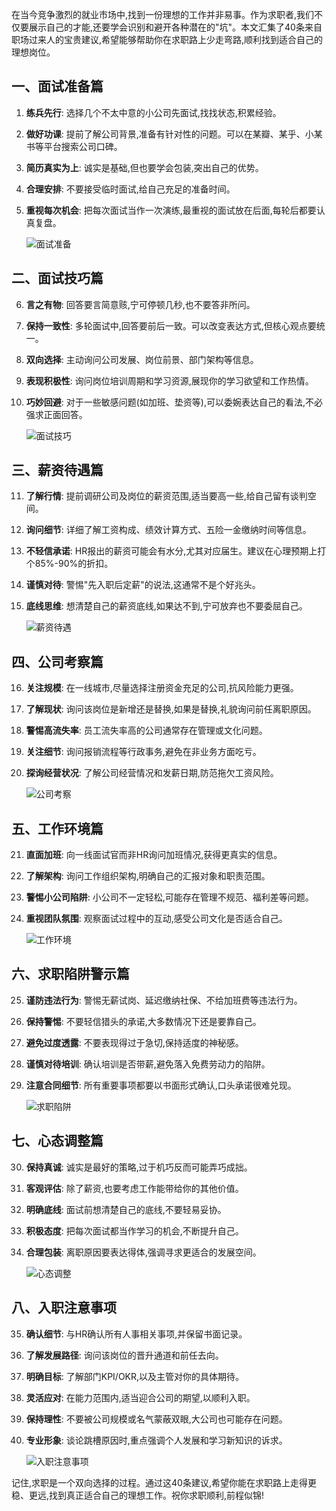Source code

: 

在当今竞争激烈的就业市场中,找到一份理想的工作并非易事。作为求职者,我们不仅要展示自己的才能,还要学会识别和避开各种潜在的"坑"。本文汇集了40条来自职场过来人的宝贵建议,希望能够帮助你在求职路上少走弯路,顺利找到适合自己的理想岗位。



## 一、面试准备篇

1. **练兵先行**: 选择几个不太中意的小公司先面试,找找状态,积累经验。

2. **做好功课**: 提前了解公司背景,准备有针对性的问题。可以在某瓣、某乎、小某书等平台搜索公司口碑。

3. **简历真实为上**: 诚实是基础,但也要学会包装,突出自己的优势。

4. **合理安排**: 不要接受临时面试,给自己充足的准备时间。

5. **重视每次机会**: 把每次面试当作一次演练,最重视的面试放在后面,每轮后都要认真复盘。

   ![面试准备](https://cdn.jsdelivr.net/gh/WyEloper/PicGo@main/WeChat/%E6%B1%82%E8%81%8C%E8%80%85%E5%87%86%E5%A4%87%E9%9D%A2%E8%AF%95.png)

## 二、面试技巧篇

6. **言之有物**: 回答要言简意赅,宁可停顿几秒,也不要答非所问。

7. **保持一致性**: 多轮面试中,回答要前后一致。可以改变表达方式,但核心观点要统一。

8. **双向选择**: 主动询问公司发展、岗位前景、部门架构等信息。

9. **表现积极性**: 询问岗位培训周期和学习资源,展现你的学习欲望和工作热情。

10. **巧妙回避**: 对于一些敏感问题(如加班、垫资等),可以委婉表达自己的看法,不必强求正面回答。

    ![面试技巧](https://cdn.jsdelivr.net/gh/WyEloper/PicGo@main/WeChat/%E9%9D%A2%E8%AF%95%E6%8A%80%E5%B7%A7.png)

## 三、薪资待遇篇

11. **了解行情**: 提前调研公司及岗位的薪资范围,适当要高一些,给自己留有谈判空间。

12. **询问细节**: 详细了解工资构成、绩效计算方式、五险一金缴纳时间等信息。

13. **不轻信承诺**: HR报出的薪资可能会有水分,尤其对应届生。建议在心理预期上打个85%-90%的折扣。

14. **谨慎对待**: 警惕"先入职后定薪"的说法,这通常不是个好兆头。

15. **底线思维**: 想清楚自己的薪资底线,如果达不到,宁可放弃也不要委屈自己。

    ![薪资待遇](https://cdn.jsdelivr.net/gh/WyEloper/PicGo@main/WeChat/%E8%96%AA%E8%B5%84%E5%BE%85%E9%81%87.png)

## 四、公司考察篇

16. **关注规模**: 在一线城市,尽量选择注册资金充足的公司,抗风险能力更强。

17. **了解现状**: 询问该岗位是新增还是替换,如果是替换,礼貌询问前任离职原因。

18. **警惕高流失率**: 员工流失率高的公司通常存在管理或文化问题。

19. **关注细节**: 询问报销流程等行政事务,避免在非业务方面吃亏。

20. **探询经营状况**: 了解公司经营情况和发薪日期,防范拖欠工资风险。

    ![公司考察](https://cdn.jsdelivr.net/gh/WyEloper/PicGo@main/WeChat/%E5%85%AC%E5%8F%B8%E8%80%83%E5%AF%9F.png)

## 五、工作环境篇

21. **直面加班**: 向一线面试官而非HR询问加班情况,获得更真实的信息。

22. **了解架构**: 询问工作组织架构,明确自己的汇报对象和职责范围。

23. **警惕小公司陷阱**: 小公司不一定轻松,可能存在管理不规范、福利差等问题。

24. **重视团队氛围**: 观察面试过程中的互动,感受公司文化是否适合自己。

    ![工作环境](https://cdn.jsdelivr.net/gh/WyEloper/PicGo@main/WeChat/%E5%B7%A5%E4%BD%9C%E7%8E%AF%E5%A2%83.png)

## 六、求职陷阱警示篇

25. **谨防违法行为**: 警惕无薪试岗、延迟缴纳社保、不给加班费等违法行为。

26. **保持警惕**: 不要轻信猎头的承诺,大多数情况下还是要靠自己。

27. **避免过度透露**: 不要表现得过于急切,保持适度的神秘感。

28. **谨慎对待培训**: 确认培训是否带薪,避免落入免费劳动力的陷阱。

29. **注意合同细节**: 所有重要事项都要以书面形式确认,口头承诺很难兑现。

    ![求职陷阱](https://cdn.jsdelivr.net/gh/WyEloper/PicGo@main/WeChat/%E6%B1%82%E8%81%8C%E9%99%B7%E9%98%B1.png)

## 七、心态调整篇

30. **保持真诚**: 诚实是最好的策略,过于机巧反而可能弄巧成拙。

31. **客观评估**: 除了薪资,也要考虑工作能带给你的其他价值。

32. **明确底线**: 面试前想清楚自己的底线,不要轻易妥协。

33. **积极态度**: 把每次面试都当作学习的机会,不断提升自己。

34. **合理包装**: 离职原因要表达得体,强调寻求更适合的发展空间。

    ![心态调整](https://cdn.jsdelivr.net/gh/WyEloper/PicGo@main/WeChat/%E5%BF%83%E6%80%81%E8%B0%83%E6%95%B4.png)

## 八、入职注意事项

35. **确认细节**: 与HR确认所有人事相关事项,并保留书面记录。

36. **了解发展路径**: 询问该岗位的晋升通道和前任去向。

37. **明确目标**: 了解部门KPI/OKR,以及主管对你的具体期待。

38. **灵活应对**: 在能力范围内,适当迎合公司的期望,以顺利入职。

39. **保持理性**: 不要被公司规模或名气蒙蔽双眼,大公司也可能存在问题。

40. **专业形象**: 谈论跳槽原因时,重点强调个人发展和学习新知识的诉求。

    ![入职注意事项](https://cdn.jsdelivr.net/gh/WyEloper/PicGo@main/WeChat/%E5%85%A5%E8%81%8C%E6%B3%A8%E6%84%8F%E4%BA%8B%E9%A1%B9.png)

记住,求职是一个双向选择的过程。通过这40条建议,希望你能在求职路上走得更稳、更远,找到真正适合自己的理想工作。祝你求职顺利,前程似锦!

· · · · ·

# Description of the task
Pictures stay out of this copy; write out the entries above exactly.

# Response area
Source code

: 

在当今竞争激烈的就业市场中,找到一份理想的工作并非易事。作为求职者,我们不仅要展示自己的才能,还要学会识别和避开各种潜在的"坑"。本文汇集了40条来自职场过来人的宝贵建议,希望能够帮助你在求职路上少走弯路,顺利找到适合自己的理想岗位。



## 一、面试准备篇

1. **练兵先行**: 选择几个不太中意的小公司先面试,找找状态,积累经验。

2. **做好功课**: 提前了解公司背景,准备有针对性的问题。可以在某瓣、某乎、小某书等平台搜索公司口碑。

3. **简历真实为上**: 诚实是基础,但也要学会包装,突出自己的优势。

4. **合理安排**: 不要接受临时面试,给自己充足的准备时间。

5. **重视每次机会**: 把每次面试当作一次演练,最重视的面试放在后面,每轮后都要认真复盘。

   ![面试准备](https://cdn.jsdelivr.net/gh/WyEloper/PicGo@main/WeChat/%E6%B1%82%E8%81%8C%E8%80%85%E5%87%86%E5%A4%87%E9%9D%A2%E8%AF%95.png)

## 二、面试技巧篇

6. **言之有物**: 回答要言简意赅,宁可停顿几秒,也不要答非所问。

7. **保持一致性**: 多轮面试中,回答要前后一致。可以改变表达方式,但核心观点要统一。

8. **双向选择**: 主动询问公司发展、岗位前景、部门架构等信息。

9. **表现积极性**: 询问岗位培训周期和学习资源,展现你的学习欲望和工作热情。

10. **巧妙回避**: 对于一些敏感问题(如加班、垫资等),可以委婉表达自己的看法,不必强求正面回答。

    ![面试技巧](https://cdn.jsdelivr.net/gh/WyEloper/PicGo@main/WeChat/%E9%9D%A2%E8%AF%95%E6%8A%80%E5%B7%A7.png)

## 三、薪资待遇篇

11. **了解行情**: 提前调研公司及岗位的薪资范围,适当要高一些,给自己留有谈判空间。

12. **询问细节**: 详细了解工资构成、绩效计算方式、五险一金缴纳时间等信息。

13. **不轻信承诺**: HR报出的薪资可能会有水分,尤其对应届生。建议在心理预期上打个85%-90%的折扣。

14. **谨慎对待**: 警惕"先入职后定薪"的说法,这通常不是个好兆头。

15. **底线思维**: 想清楚自己的薪资底线,如果达不到,宁可放弃也不要委屈自己。

    ![薪资待遇](https://cdn.jsdelivr.net/gh/WyEloper/PicGo@main/WeChat/%E8%96%AA%E8%B5%84%E5%BE%85%E9%81%87.png)

## 四、公司考察篇

16. **关注规模**: 在一线城市,尽量选择注册资金充足的公司,抗风险能力更强。

17. **了解现状**: 询问该岗位是新增还是替换,如果是替换,礼貌询问前任离职原因。

18. **警惕高流失率**: 员工流失率高的公司通常存在管理或文化问题。

19. **关注细节**: 询问报销流程等行政事务,避免在非业务方面吃亏。

20. **探询经营状况**: 了解公司经营情况和发薪日期,防范拖欠工资风险。

    ![公司考察](https://cdn.jsdelivr.net/gh/WyEloper/PicGo@main/WeChat/%E5%85%AC%E5%8F%B8%E8%80%83%E5%AF%9F.png)

## 五、工作环境篇

21. **直面加班**: 向一线面试官而非HR询问加班情况,获得更真实的信息。

22. **了解架构**: 询问工作组织架构,明确自己的汇报对象和职责范围。

23. **警惕小公司陷阱**: 小公司不一定轻松,可能存在管理不规范、福利差等问题。

24. **重视团队氛围**: 观察面试过程中的互动,感受公司文化是否适合自己。

    ![工作环境](https://cdn.jsdelivr.net/gh/WyEloper/PicGo@main/WeChat/%E5%B7%A5%E4%BD%9C%E7%8E%AF%E5%A2%83.png)

## 六、求职陷阱警示篇

25. **谨防违法行为**: 警惕无薪试岗、延迟缴纳社保、不给加班费等违法行为。

26. **保持警惕**: 不要轻信猎头的承诺,大多数情况下还是要靠自己。

27. **避免过度透露**: 不要表现得过于急切,保持适度的神秘感。

28. **谨慎对待培训**: 确认培训是否带薪,避免落入免费劳动力的陷阱。

29. **注意合同细节**: 所有重要事项都要以书面形式确认,口头承诺很难兑现。

    ![求职陷阱](https://cdn.jsdelivr.net/gh/WyEloper/PicGo@main/WeChat/%E6%B1%82%E8%81%8C%E9%99%B7%E9%98%B1.png)

## 七、心态调整篇

30. **保持真诚**: 诚实是最好的策略,过于机巧反而可能弄巧成拙。

31. **客观评估**: 除了薪资,也要考虑工作能带给你的其他价值。

32. **明确底线**: 面试前想清楚自己的底线,不要轻易妥协。

33. **积极态度**: 把每次面试都当作学习的机会,不断提升自己。

34. **合理包装**: 离职原因要表达得体,强调寻求更适合的发展空间。

    ![心态调整](https://cdn.jsdelivr.net/gh/WyEloper/PicGo@main/WeChat/%E5%BF%83%E6%80%81%E8%B0%83%E6%95%B4.png)

## 八、入职注意事项

35. **确认细节**: 与HR确认所有人事相关事项,并保留书面记录。

36. **了解发展路径**: 询问该岗位的晋升通道和前任去向。

37. **明确目标**: 了解部门KPI/OKR,以及主管对你的具体期待。

38. **灵活应对**: 在能力范围内,适当迎合公司的期望,以顺利入职。

39. **保持理性**: 不要被公司规模或名气蒙蔽双眼,大公司也可能存在问题。

40. **专业形象**: 谈论跳槽原因时,重点强调个人发展和学习新知识的诉求。

    ![入职注意事项](https://cdn.jsdelivr.net/gh/WyEloper/PicGo@main/WeChat/%E5%85%A5%E8%81%8C%E6%B3%A8%E6%84%8F%E4%BA%8B%E9%A1%B9.png)

记住,求职是一个双向选择的过程。通过这40条建议,希望你能在求职路上走得更稳、更远,找到真正适合自己的理想工作。祝你求职顺利,前程似锦!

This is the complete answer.